Give back a single number: the count of lines in the data that contain the string "турниры".
---- Given entries
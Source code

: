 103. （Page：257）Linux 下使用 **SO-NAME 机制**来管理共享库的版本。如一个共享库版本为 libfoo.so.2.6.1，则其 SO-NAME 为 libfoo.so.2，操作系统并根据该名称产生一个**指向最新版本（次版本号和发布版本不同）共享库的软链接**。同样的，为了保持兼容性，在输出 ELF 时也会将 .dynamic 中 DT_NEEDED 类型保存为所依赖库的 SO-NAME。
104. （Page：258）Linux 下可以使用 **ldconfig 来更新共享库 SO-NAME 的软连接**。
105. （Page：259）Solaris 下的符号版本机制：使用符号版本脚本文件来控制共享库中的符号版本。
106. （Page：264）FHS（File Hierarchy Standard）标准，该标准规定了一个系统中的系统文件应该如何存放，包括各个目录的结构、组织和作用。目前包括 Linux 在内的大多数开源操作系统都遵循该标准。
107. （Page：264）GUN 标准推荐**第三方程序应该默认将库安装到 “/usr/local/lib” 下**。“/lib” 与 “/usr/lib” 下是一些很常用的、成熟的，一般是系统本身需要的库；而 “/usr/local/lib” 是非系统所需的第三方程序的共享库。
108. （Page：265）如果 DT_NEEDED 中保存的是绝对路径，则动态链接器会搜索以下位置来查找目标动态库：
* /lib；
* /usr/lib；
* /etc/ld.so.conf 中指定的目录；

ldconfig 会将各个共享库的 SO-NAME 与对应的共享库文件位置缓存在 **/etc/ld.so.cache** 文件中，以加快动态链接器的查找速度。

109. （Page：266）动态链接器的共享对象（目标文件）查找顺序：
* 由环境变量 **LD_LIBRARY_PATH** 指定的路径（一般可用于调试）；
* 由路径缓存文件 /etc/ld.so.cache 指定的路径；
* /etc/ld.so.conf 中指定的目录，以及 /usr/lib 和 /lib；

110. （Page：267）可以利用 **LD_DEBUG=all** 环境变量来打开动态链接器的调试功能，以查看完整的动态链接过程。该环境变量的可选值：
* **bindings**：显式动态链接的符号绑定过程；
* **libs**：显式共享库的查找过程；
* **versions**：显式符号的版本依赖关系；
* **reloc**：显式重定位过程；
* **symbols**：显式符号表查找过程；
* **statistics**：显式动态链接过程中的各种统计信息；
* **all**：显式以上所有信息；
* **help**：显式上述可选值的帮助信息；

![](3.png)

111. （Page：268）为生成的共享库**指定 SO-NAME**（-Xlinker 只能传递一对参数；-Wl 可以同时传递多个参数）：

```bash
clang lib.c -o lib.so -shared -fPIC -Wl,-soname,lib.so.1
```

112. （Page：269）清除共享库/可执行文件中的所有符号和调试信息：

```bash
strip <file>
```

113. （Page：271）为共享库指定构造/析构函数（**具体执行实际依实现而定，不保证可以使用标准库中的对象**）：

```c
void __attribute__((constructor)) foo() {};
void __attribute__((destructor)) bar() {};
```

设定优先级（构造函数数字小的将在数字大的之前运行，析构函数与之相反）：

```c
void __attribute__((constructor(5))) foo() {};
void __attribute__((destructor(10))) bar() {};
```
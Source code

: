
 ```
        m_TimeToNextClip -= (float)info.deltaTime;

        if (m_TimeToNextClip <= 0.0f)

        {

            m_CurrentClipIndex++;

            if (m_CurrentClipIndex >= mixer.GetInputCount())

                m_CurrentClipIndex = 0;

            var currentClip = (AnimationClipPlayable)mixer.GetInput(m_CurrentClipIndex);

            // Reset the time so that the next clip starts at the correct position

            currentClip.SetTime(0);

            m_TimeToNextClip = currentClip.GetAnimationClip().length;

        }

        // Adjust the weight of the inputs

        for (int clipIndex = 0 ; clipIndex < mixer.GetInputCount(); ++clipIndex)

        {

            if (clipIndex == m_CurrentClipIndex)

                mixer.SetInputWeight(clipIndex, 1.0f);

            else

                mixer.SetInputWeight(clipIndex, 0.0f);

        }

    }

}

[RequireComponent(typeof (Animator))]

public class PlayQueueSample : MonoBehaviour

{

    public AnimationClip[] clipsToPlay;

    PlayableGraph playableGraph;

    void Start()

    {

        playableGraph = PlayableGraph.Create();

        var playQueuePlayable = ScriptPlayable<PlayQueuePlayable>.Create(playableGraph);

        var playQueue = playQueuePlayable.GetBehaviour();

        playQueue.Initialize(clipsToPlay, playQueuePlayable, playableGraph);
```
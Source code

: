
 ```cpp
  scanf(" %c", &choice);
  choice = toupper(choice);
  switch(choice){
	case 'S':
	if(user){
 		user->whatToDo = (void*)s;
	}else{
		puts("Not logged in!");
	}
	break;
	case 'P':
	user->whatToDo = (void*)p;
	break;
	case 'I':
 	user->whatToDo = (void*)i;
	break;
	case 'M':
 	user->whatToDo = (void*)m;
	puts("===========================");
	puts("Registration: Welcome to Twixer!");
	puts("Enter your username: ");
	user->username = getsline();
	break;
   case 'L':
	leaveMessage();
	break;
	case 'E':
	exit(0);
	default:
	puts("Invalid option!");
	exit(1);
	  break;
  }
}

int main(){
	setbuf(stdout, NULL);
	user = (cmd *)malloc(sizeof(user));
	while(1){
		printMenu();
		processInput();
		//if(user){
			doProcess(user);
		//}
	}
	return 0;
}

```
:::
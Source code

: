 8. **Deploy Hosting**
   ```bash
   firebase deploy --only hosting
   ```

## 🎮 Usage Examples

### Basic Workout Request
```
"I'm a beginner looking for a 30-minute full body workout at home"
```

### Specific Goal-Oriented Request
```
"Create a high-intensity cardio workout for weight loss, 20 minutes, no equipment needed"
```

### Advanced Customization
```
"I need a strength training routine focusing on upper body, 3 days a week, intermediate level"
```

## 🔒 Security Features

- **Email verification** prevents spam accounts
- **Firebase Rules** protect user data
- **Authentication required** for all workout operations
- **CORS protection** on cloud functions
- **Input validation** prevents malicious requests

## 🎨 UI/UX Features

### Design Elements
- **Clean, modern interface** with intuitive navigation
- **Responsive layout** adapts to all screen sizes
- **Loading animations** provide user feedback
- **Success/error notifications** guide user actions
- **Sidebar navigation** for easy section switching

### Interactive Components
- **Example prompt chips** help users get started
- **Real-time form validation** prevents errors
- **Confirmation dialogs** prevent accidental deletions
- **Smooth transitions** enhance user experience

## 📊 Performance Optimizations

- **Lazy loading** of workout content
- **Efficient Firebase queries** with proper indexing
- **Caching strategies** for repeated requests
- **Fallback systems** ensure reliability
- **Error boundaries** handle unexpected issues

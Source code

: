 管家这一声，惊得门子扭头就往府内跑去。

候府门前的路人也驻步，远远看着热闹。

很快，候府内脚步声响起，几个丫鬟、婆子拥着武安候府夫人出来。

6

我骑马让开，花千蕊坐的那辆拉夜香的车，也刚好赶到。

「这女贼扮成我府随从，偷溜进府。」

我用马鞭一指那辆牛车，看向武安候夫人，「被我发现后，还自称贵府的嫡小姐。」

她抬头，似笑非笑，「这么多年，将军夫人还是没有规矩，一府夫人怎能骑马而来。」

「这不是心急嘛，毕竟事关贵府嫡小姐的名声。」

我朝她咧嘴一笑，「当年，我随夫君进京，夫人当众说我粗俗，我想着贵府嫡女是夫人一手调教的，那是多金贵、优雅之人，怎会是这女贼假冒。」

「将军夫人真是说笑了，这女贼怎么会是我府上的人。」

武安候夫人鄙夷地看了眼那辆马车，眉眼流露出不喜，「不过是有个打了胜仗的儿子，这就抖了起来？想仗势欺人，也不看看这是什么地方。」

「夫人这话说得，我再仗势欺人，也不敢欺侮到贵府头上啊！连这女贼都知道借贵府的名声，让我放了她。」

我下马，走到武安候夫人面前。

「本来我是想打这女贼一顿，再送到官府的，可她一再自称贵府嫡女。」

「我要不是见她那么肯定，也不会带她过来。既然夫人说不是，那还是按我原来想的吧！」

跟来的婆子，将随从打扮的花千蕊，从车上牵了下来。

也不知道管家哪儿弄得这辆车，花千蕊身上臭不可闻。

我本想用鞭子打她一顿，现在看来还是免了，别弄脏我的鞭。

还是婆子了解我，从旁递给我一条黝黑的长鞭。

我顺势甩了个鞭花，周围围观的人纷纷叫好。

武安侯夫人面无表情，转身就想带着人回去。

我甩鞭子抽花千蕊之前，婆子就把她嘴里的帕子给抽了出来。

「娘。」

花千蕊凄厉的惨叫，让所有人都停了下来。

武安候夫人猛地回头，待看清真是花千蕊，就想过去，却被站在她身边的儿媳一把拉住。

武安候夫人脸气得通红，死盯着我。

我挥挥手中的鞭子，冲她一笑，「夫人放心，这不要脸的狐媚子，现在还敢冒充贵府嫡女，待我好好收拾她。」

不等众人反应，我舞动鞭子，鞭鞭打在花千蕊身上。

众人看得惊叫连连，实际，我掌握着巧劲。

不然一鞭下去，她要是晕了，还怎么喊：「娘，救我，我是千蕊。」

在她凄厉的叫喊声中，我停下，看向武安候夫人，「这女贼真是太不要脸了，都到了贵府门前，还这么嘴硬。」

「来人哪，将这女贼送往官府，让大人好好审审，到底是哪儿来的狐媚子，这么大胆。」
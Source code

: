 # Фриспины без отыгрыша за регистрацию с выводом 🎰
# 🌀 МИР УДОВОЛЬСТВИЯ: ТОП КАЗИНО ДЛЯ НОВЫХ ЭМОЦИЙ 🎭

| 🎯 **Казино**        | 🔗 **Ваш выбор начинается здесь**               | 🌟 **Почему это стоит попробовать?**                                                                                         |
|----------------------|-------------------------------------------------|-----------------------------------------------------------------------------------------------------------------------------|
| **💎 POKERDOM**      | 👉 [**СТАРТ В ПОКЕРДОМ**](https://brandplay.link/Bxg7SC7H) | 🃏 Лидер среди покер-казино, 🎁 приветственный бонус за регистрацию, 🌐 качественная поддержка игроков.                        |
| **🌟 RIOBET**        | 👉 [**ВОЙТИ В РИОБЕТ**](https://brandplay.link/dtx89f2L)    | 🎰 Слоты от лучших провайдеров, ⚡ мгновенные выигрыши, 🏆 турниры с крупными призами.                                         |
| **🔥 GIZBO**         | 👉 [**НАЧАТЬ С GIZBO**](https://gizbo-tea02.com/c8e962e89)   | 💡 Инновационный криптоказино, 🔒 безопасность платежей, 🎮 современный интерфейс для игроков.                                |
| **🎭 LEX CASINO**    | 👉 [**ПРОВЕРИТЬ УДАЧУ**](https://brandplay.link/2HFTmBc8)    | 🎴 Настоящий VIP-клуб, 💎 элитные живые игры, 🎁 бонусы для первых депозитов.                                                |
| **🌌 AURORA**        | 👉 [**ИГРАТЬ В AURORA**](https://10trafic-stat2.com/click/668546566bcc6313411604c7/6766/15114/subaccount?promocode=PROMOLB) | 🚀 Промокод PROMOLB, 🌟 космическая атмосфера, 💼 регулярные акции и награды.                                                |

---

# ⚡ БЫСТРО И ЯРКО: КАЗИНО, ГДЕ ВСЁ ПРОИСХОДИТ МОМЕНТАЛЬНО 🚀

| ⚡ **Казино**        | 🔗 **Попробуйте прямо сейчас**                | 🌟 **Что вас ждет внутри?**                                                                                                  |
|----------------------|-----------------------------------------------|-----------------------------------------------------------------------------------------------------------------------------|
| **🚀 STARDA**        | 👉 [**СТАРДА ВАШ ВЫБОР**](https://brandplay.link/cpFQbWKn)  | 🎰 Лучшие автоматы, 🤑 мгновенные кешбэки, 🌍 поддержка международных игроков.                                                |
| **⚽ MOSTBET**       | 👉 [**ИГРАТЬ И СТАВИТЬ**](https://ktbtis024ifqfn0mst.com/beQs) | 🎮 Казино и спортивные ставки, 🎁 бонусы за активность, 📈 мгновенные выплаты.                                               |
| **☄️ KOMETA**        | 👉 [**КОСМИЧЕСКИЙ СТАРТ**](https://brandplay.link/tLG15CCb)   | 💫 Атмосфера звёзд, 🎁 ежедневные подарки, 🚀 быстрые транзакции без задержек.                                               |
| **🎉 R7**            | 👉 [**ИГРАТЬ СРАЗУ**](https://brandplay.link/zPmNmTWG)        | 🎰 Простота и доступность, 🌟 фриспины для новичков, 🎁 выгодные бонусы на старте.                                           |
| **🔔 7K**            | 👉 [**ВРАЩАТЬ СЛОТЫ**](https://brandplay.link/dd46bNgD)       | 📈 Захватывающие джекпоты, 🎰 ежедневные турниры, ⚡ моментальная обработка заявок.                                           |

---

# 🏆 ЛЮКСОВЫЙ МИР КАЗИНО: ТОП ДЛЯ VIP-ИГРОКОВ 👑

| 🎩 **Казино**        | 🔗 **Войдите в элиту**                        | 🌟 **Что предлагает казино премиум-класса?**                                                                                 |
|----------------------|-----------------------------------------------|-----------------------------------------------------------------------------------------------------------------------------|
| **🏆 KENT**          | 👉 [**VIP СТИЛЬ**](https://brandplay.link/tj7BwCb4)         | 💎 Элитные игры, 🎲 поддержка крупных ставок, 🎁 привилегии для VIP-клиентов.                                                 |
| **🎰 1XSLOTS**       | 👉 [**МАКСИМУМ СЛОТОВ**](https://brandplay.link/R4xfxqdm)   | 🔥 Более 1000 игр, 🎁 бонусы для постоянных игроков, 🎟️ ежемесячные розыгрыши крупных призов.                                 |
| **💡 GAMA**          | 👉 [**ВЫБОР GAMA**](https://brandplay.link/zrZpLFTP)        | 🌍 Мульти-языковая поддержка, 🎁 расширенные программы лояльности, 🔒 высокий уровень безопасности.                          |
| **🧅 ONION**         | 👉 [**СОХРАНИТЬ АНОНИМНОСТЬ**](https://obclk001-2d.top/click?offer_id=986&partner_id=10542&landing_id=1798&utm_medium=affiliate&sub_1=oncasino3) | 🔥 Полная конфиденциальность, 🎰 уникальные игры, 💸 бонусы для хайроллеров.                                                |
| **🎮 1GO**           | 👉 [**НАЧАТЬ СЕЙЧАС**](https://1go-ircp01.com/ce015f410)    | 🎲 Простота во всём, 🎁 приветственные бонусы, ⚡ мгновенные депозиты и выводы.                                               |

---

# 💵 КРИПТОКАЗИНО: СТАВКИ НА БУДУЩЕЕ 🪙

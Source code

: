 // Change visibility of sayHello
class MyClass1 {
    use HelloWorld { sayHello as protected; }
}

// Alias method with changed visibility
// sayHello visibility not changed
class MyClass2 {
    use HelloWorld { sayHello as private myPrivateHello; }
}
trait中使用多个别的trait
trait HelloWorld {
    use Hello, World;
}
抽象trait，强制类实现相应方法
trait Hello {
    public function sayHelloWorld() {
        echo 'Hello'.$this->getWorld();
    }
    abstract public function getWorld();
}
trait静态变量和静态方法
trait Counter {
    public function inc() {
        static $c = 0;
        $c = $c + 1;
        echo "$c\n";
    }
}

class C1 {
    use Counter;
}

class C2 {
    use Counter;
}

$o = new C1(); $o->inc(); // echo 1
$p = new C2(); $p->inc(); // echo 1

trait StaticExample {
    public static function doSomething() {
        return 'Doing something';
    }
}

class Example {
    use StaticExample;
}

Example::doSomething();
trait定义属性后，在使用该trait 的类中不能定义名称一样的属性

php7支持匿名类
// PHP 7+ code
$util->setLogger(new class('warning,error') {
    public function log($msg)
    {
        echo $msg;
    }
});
--------
◆ **Written answer**
2